Return the following data exactly, with all pictures left out.
◆ ◆ ◆ ◆
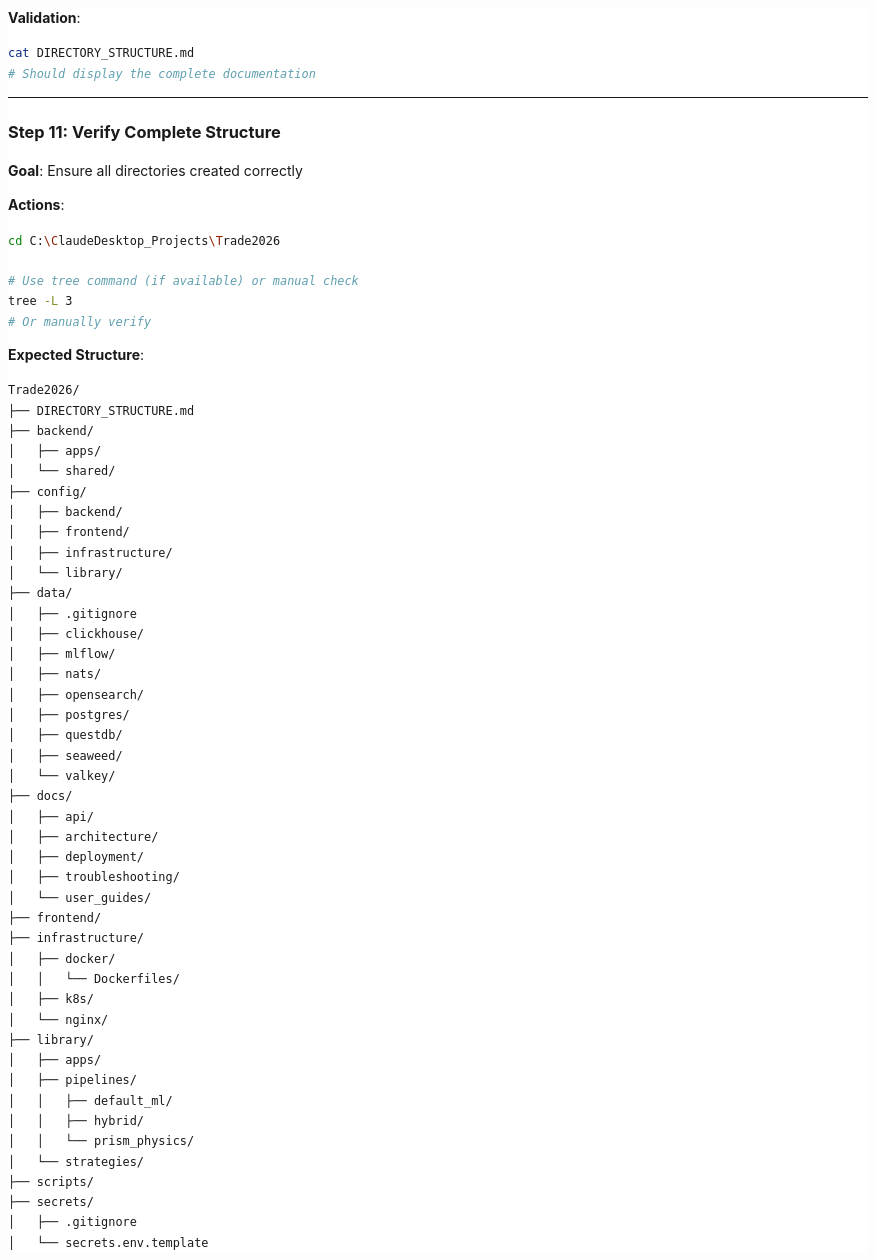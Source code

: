 **Validation**:
```bash
cat DIRECTORY_STRUCTURE.md
# Should display the complete documentation
```

---

### Step 11: Verify Complete Structure
**Goal**: Ensure all directories created correctly

**Actions**:
```bash
cd C:\ClaudeDesktop_Projects\Trade2026

# Use tree command (if available) or manual check
tree -L 3
# Or manually verify
```

**Expected Structure**:
```
Trade2026/
├── DIRECTORY_STRUCTURE.md
├── backend/
│   ├── apps/
│   └── shared/
├── config/
│   ├── backend/
│   ├── frontend/
│   ├── infrastructure/
│   └── library/
├── data/
│   ├── .gitignore
│   ├── clickhouse/
│   ├── mlflow/
│   ├── nats/
│   ├── opensearch/
│   ├── postgres/
│   ├── questdb/
│   ├── seaweed/
│   └── valkey/
├── docs/
│   ├── api/
│   ├── architecture/
│   ├── deployment/
│   ├── troubleshooting/
│   └── user_guides/
├── frontend/
├── infrastructure/
│   ├── docker/
│   │   └── Dockerfiles/
│   ├── k8s/
│   └── nginx/
├── library/
│   ├── apps/
│   ├── pipelines/
│   │   ├── default_ml/
│   │   ├── hybrid/
│   │   └── prism_physics/
│   └── strategies/
├── scripts/
├── secrets/
│   ├── .gitignore
│   └── secrets.env.template
```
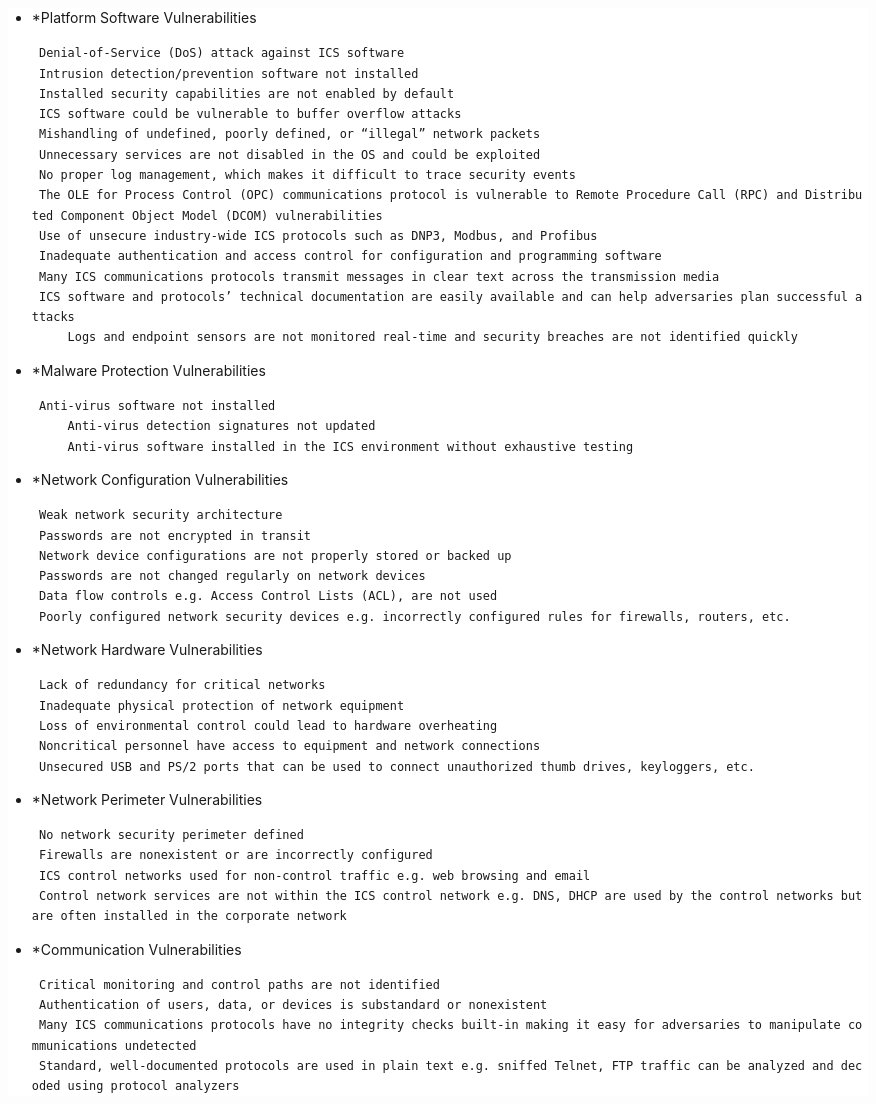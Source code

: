  - *Platform Software Vulnerabilities

	    Denial-of-Service (DoS) attack against ICS software
	    Intrusion detection/prevention software not installed
	    Installed security capabilities are not enabled by default
	    ICS software could be vulnerable to buffer overflow attacks
	    Mishandling of undefined, poorly defined, or “illegal” network packets
	    Unnecessary services are not disabled in the OS and could be exploited
	    No proper log management, which makes it difficult to trace security events
	    The OLE for Process Control (OPC) communications protocol is vulnerable to Remote Procedure Call (RPC) and Distributed Component Object Model (DCOM) vulnerabilities
	    Use of unsecure industry-wide ICS protocols such as DNP3, Modbus, and Profibus
	    Inadequate authentication and access control for configuration and programming software
	    Many ICS communications protocols transmit messages in clear text across the transmission media
	    ICS software and protocols’ technical documentation are easily available and can help adversaries plan successful attacks
    	    Logs and endpoint sensors are not monitored real-time and security breaches are not identified quickly

 - *Malware Protection Vulnerabilities

	    Anti-virus software not installed
    	    Anti-virus detection signatures not updated
    	    Anti-virus software installed in the ICS environment without exhaustive testing

 - *Network Configuration Vulnerabilities

	    Weak network security architecture
	    Passwords are not encrypted in transit
	    Network device configurations are not properly stored or backed up
	    Passwords are not changed regularly on network devices
	    Data flow controls e.g. Access Control Lists (ACL), are not used
	    Poorly configured network security devices e.g. incorrectly configured rules for firewalls, routers, etc.

 - *Network Hardware Vulnerabilities

	    Lack of redundancy for critical networks
	    Inadequate physical protection of network equipment
	    Loss of environmental control could lead to hardware overheating
	    Noncritical personnel have access to equipment and network connections
	    Unsecured USB and PS/2 ports that can be used to connect unauthorized thumb drives, keyloggers, etc.

 - *Network Perimeter Vulnerabilities

	    No network security perimeter defined
	    Firewalls are nonexistent or are incorrectly configured
        ICS control networks used for non-control traffic e.g. web browsing and email
        Control network services are not within the ICS control network e.g. DNS, DHCP are used by the control networks but are often installed in the corporate network

 - *Communication Vulnerabilities

	    Critical monitoring and control paths are not identified
	    Authentication of users, data, or devices is substandard or nonexistent
	    Many ICS communications protocols have no integrity checks built-in making it easy for adversaries to manipulate communications undetected
	    Standard, well-documented protocols are used in plain text e.g. sniffed Telnet, FTP traffic can be analyzed and decoded using protocol analyzers
	
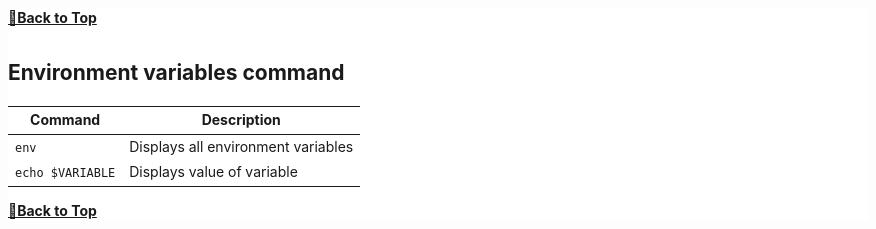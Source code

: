 **[🔼Back to Top](#table-of-contents)**

## Environment variables command
| Command | Description |
| ------- | ----------- |
| `env` | Displays all environment variables |
| `echo $VARIABLE` | Displays value of variable |

**[🔼Back to Top](#table-of-contents)**
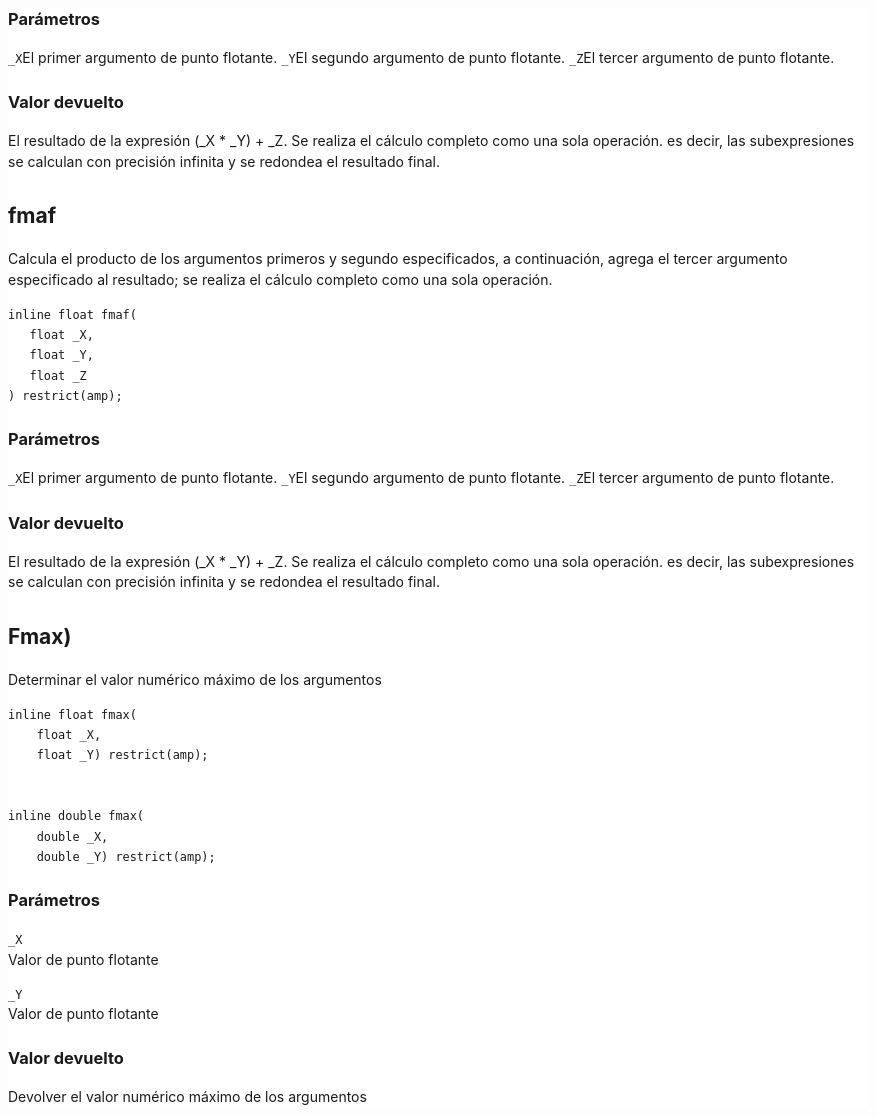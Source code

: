 ### <a name="parameters"></a>Parámetros
`_X`El primer argumento de punto flotante.
`_Y`El segundo argumento de punto flotante.
`_Z`El tercer argumento de punto flotante.

### <a name="return-value"></a>Valor devuelto
El resultado de la expresión (_X * _Y) + _Z. Se realiza el cálculo completo como una sola operación. es decir, las subexpresiones se calculan con precisión infinita y se redondea el resultado final. 

## <a name="fmaf"></a>fmaf  
Calcula el producto de los argumentos primeros y segundo especificados, a continuación, agrega el tercer argumento especificado al resultado; se realiza el cálculo completo como una sola operación.
```
inline float fmaf(
   float _X,
   float _Y,
   float _Z
) restrict(amp);
```  
### <a name="parameters"></a>Parámetros
`_X`El primer argumento de punto flotante.
`_Y`El segundo argumento de punto flotante.
`_Z`El tercer argumento de punto flotante.

### <a name="return-value"></a>Valor devuelto
El resultado de la expresión (_X * _Y) + _Z. Se realiza el cálculo completo como una sola operación. es decir, las subexpresiones se calculan con precisión infinita y se redondea el resultado final.
  
##  <a name="fmax"></a>Fmax)  
 Determinar el valor numérico máximo de los argumentos  
  
```  
inline float fmax(
    float _X,  
    float _Y) restrict(amp);

 
inline double fmax(
    double _X,  
    double _Y) restrict(amp);
```  
  
### <a name="parameters"></a>Parámetros  
 `_X`  
 Valor de punto flotante  
  
 `_Y`  
 Valor de punto flotante  
  
### <a name="return-value"></a>Valor devuelto  
 Devolver el valor numérico máximo de los argumentos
◆ ◆ ◆ ◆
__Expected answer__:
Source code

: **Validation**:
```bash
cat DIRECTORY_STRUCTURE.md
# Should display the complete documentation
```

---

### Step 11: Verify Complete Structure
**Goal**: Ensure all directories created correctly

**Actions**:
```bash
cd C:\ClaudeDesktop_Projects\Trade2026

# Use tree command (if available) or manual check
tree -L 3
# Or manually verify
```

**Expected Structure**:
```
Trade2026/
├── DIRECTORY_STRUCTURE.md
├── backend/
│   ├── apps/
│   └── shared/
├── config/
│   ├── backend/
│   ├── frontend/
│   ├── infrastructure/
│   └── library/
├── data/
│   ├── .gitignore
│   ├── clickhouse/
│   ├── mlflow/
│   ├── nats/
│   ├── opensearch/
│   ├── postgres/
│   ├── questdb/
│   ├── seaweed/
│   └── valkey/
├── docs/
│   ├── api/
│   ├── architecture/
│   ├── deployment/
│   ├── troubleshooting/
│   └── user_guides/
├── frontend/
├── infrastructure/
│   ├── docker/
│   │   └── Dockerfiles/
│   ├── k8s/
│   └── nginx/
├── library/
│   ├── apps/
│   ├── pipelines/
│   │   ├── default_ml/
│   │   ├── hybrid/
│   │   └── prism_physics/
│   └── strategies/
├── scripts/
├── secrets/
│   ├── .gitignore
│   └── secrets.env.template
```
Source code

:  - *Platform Software Vulnerabilities

	    Denial-of-Service (DoS) attack against ICS software
	    Intrusion detection/prevention software not installed
	    Installed security capabilities are not enabled by default
	    ICS software could be vulnerable to buffer overflow attacks
	    Mishandling of undefined, poorly defined, or “illegal” network packets
	    Unnecessary services are not disabled in the OS and could be exploited
	    No proper log management, which makes it difficult to trace security events
	    The OLE for Process Control (OPC) communications protocol is vulnerable to Remote Procedure Call (RPC) and Distributed Component Object Model (DCOM) vulnerabilities
	    Use of unsecure industry-wide ICS protocols such as DNP3, Modbus, and Profibus
	    Inadequate authentication and access control for configuration and programming software
	    Many ICS communications protocols transmit messages in clear text across the transmission media
	    ICS software and protocols’ technical documentation are easily available and can help adversaries plan successful attacks
    	    Logs and endpoint sensors are not monitored real-time and security breaches are not identified quickly

 - *Malware Protection Vulnerabilities

	    Anti-virus software not installed
    	    Anti-virus detection signatures not updated
    	    Anti-virus software installed in the ICS environment without exhaustive testing

 - *Network Configuration Vulnerabilities

	    Weak network security architecture
	    Passwords are not encrypted in transit
	    Network device configurations are not properly stored or backed up
	    Passwords are not changed regularly on network devices
	    Data flow controls e.g. Access Control Lists (ACL), are not used
	    Poorly configured network security devices e.g. incorrectly configured rules for firewalls, routers, etc.

 - *Network Hardware Vulnerabilities

	    Lack of redundancy for critical networks
	    Inadequate physical protection of network equipment
	    Loss of environmental control could lead to hardware overheating
	    Noncritical personnel have access to equipment and network connections
	    Unsecured USB and PS/2 ports that can be used to connect unauthorized thumb drives, keyloggers, etc.

 - *Network Perimeter Vulnerabilities

	    No network security perimeter defined
	    Firewalls are nonexistent or are incorrectly configured
        ICS control networks used for non-control traffic e.g. web browsing and email
        Control network services are not within the ICS control network e.g. DNS, DHCP are used by the control networks but are often installed in the corporate network

 - *Communication Vulnerabilities

	    Critical monitoring and control paths are not identified
	    Authentication of users, data, or devices is substandard or nonexistent
	    Many ICS communications protocols have no integrity checks built-in making it easy for adversaries to manipulate communications undetected
	    Standard, well-documented protocols are used in plain text e.g. sniffed Telnet, FTP traffic can be analyzed and decoded using protocol analyzers
	
Source code

: **[🔼Back to Top](#table-of-contents)**

## Environment variables command
| Command | Description |
| ------- | ----------- |
| `env` | Displays all environment variables |
| `echo $VARIABLE` | Displays value of variable |

**[🔼Back to Top](#table-of-contents)**
Source code

: ### <a name="parameters"></a>Parámetros
`_X`El primer argumento de punto flotante.
`_Y`El segundo argumento de punto flotante.
`_Z`El tercer argumento de punto flotante.

### <a name="return-value"></a>Valor devuelto
El resultado de la expresión (_X * _Y) + _Z. Se realiza el cálculo completo como una sola operación. es decir, las subexpresiones se calculan con precisión infinita y se redondea el resultado final. 

## <a name="fmaf"></a>fmaf  
Calcula el producto de los argumentos primeros y segundo especificados, a continuación, agrega el tercer argumento especificado al resultado; se realiza el cálculo completo como una sola operación.
```
inline float fmaf(
   float _X,
   float _Y,
   float _Z
) restrict(amp);
```  
### <a name="parameters"></a>Parámetros
`_X`El primer argumento de punto flotante.
`_Y`El segundo argumento de punto flotante.
`_Z`El tercer argumento de punto flotante.

### <a name="return-value"></a>Valor devuelto
El resultado de la expresión (_X * _Y) + _Z. Se realiza el cálculo completo como una sola operación. es decir, las subexpresiones se calculan con precisión infinita y se redondea el resultado final.
  
##  <a name="fmax"></a>Fmax)  
 Determinar el valor numérico máximo de los argumentos  
  
```  
inline float fmax(
    float _X,  
    float _Y) restrict(amp);

 
inline double fmax(
    double _X,  
    double _Y) restrict(amp);
```  
  
### <a name="parameters"></a>Parámetros  
 `_X`  
 Valor de punto flotante  
  
 `_Y`  
 Valor de punto flotante  
  
### <a name="return-value"></a>Valor devuelto  
 Devolver el valor numérico máximo de los argumentos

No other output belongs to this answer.